An Egyptian court has sentenced an activist to two years in jail for posting a video that criticized the government for failing to protect women against sexual harassment.
Amnesty International called the verdict against the activist, Amal Fathy, an “outrageous case of injustice.”
Ms. Fathy, a member of the now-banned April 6 youth movement that played a role in 2011 protests that forced President Hosni Mubarak from office, was also fined $562, said one of her lawyers, Tarek Abuel Nasr, and the state news agency MENA.
The court handed down a suspended sentence on Saturday, according to The Associated Press, which said that because Ms. Fathy was being held on other charges — including membership in the outlawed group — and was accused of spreading false news that threatened national security — she was not allowed to walk free.
One of Ms. Fathy’s lawyers, Doaa Mustafa, told The A.P. that she was being detained in a holding cell and was not in the courtroom when the verdict was announced.
“I went to see her after the verdict,” the lawyer said. “She was squatting at the far end of the cell, crying and screaming. She was trembling and did not want anyone to come near her.”
Ms. Fathy’s husband, Mohamed Lotfy, a rights activist and executive director of the Egyptian Commission for Rights and Freedoms, said after the verdict: “This is injustice, unjustified and incomprehensible. We have provided all the evidence to prove that she didn’t spread false news.”
“When a woman is subjected to sexual harassment and gets sentenced to two years and fined, then this means we are telling all Egyptian women, ‘Shut your mouths,’” he said.
Government officials were not immediately available for comment.
Ms.

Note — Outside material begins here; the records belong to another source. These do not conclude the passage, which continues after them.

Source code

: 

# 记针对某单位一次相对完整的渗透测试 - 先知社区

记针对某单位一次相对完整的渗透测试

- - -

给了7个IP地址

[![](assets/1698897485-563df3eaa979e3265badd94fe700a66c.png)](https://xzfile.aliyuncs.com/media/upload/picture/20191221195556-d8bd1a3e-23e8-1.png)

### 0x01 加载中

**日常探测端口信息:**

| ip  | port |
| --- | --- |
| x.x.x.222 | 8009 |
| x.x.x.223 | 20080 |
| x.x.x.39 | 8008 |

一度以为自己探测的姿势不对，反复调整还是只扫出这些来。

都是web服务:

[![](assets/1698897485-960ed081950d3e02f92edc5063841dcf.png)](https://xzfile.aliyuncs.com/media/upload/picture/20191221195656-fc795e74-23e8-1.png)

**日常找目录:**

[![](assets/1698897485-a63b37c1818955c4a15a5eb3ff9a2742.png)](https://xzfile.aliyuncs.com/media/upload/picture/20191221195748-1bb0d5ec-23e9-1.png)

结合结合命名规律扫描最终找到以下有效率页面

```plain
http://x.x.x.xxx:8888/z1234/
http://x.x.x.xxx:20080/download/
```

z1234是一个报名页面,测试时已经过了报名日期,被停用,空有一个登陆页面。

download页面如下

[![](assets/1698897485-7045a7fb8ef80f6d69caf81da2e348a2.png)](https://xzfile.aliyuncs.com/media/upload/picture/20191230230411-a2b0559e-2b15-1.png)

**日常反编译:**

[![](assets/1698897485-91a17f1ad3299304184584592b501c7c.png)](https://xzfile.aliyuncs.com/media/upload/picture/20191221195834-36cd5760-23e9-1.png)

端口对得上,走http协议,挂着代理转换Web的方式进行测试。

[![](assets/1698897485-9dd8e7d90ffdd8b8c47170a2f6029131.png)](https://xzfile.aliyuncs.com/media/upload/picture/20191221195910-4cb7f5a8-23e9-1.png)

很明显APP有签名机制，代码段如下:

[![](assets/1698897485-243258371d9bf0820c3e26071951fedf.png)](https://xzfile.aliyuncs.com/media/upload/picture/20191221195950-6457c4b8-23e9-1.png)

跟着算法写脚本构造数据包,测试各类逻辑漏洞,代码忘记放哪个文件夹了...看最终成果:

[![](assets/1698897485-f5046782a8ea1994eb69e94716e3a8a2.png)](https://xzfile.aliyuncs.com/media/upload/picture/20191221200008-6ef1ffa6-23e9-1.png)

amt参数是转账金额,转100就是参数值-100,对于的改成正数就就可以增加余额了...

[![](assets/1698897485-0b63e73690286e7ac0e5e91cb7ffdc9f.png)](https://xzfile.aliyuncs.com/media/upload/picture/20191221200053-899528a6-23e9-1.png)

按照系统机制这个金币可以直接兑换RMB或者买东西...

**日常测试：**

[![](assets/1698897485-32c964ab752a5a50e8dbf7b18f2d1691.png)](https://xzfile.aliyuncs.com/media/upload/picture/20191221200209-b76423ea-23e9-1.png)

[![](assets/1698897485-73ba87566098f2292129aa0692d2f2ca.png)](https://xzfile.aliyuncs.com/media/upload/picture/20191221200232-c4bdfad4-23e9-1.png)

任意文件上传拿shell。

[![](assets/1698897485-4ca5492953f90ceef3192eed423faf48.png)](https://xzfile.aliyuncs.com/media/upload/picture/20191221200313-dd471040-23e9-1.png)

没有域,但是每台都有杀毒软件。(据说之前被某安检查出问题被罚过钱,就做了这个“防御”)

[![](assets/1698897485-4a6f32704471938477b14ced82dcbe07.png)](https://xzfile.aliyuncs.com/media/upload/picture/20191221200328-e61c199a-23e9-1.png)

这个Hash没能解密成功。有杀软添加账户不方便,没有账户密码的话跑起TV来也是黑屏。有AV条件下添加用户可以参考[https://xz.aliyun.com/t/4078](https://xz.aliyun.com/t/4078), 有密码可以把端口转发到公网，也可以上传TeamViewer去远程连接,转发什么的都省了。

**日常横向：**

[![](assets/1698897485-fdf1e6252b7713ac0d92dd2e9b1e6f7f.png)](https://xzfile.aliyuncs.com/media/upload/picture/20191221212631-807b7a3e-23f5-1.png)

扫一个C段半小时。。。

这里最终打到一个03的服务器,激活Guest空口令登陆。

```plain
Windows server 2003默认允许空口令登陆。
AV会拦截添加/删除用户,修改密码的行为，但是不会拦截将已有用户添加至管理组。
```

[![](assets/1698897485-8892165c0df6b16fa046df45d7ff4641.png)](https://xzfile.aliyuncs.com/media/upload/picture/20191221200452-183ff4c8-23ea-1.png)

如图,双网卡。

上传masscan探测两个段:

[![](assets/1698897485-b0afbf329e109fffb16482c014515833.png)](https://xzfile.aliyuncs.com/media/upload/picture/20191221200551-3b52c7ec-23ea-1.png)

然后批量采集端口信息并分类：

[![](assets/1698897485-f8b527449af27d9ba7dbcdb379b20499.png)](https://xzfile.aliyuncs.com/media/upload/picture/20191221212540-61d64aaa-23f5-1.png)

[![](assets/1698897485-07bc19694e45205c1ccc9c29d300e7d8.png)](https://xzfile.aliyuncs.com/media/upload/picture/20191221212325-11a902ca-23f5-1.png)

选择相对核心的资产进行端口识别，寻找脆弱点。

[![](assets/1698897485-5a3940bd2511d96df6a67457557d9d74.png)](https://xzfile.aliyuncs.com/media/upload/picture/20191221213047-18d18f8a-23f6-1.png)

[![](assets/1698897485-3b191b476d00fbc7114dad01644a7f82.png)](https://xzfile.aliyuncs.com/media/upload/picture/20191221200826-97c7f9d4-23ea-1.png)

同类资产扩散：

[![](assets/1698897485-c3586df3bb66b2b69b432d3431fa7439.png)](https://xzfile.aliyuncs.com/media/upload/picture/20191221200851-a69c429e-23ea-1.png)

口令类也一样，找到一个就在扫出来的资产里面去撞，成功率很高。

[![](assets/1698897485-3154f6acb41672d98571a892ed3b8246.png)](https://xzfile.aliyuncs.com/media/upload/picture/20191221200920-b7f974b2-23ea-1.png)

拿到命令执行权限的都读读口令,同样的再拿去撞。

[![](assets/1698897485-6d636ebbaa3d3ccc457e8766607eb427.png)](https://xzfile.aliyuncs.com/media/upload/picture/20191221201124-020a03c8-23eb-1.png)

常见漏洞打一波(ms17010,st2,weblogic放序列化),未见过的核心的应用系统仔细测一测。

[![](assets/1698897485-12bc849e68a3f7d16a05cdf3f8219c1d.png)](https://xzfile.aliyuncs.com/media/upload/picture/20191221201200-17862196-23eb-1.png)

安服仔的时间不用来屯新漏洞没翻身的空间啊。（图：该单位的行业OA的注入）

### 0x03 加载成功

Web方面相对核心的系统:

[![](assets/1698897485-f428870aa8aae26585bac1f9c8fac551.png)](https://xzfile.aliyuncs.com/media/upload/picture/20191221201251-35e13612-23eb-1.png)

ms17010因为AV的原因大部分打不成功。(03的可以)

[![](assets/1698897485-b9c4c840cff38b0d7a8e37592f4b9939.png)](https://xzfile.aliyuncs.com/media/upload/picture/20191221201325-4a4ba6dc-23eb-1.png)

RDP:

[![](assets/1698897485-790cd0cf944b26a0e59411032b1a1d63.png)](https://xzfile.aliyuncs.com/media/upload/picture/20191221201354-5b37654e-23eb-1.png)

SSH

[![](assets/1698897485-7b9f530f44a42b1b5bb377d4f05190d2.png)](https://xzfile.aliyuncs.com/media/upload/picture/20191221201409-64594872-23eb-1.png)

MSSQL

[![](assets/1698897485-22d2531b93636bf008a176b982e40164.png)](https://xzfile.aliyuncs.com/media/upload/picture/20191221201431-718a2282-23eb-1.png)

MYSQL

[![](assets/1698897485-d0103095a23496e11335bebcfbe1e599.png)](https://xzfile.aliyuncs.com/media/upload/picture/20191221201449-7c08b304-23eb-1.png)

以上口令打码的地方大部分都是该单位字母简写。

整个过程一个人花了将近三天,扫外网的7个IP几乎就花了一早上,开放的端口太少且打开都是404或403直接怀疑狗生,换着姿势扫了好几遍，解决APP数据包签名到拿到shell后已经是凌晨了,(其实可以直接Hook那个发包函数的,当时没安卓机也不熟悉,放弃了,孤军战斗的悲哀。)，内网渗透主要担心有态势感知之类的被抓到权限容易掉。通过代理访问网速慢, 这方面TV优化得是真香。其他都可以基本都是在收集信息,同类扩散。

Fathy will appeal the ruling, her lawyers said.
The activist was detained in May, days after she posted a 12-minute video in which she expressed her anger at poor public services at a local bank, heavy traffic, sexual harassment by a taxi driver and a general deterioration in living conditions.
Her husband and their son, Ziad, who turned 3 last month, were also arrested, but both were released several hours later.
Amnesty International said in a statement that Ms. Fathy was a “human rights defender and sexual harassment survivor, who told her truth to the world and highlighted the vital issue of women’s safety in Egypt.” The statement added, “She is not a criminal and should not be punished for her bravery.”
Ms. Fathy is the latest target of the Egyptian authorities’ campaign against activists who speak out against the government. Since leading the military’s 2013 overthrow of an elected but divisive president — Mohammed Morsi of the Muslim Brotherhood — President Abdel Fattah el-Sisi has overseen a crackdown on dissent.
The government has jailed thousands of Islamists, along with secular, pro-democracy advocates; imposed tight control of the news media; and rolled back freedoms won in a popular 2011 uprising. Egypt passed a law in July giving the state powers to block social media accounts and to penalize journalists held to be publishing false news.
On Friday, 17 United Nations human rights experts criticized Egypt for its use of antiterrorism laws to detain activists fighting for women’s rights and against graft, torture and extrajudicial killings.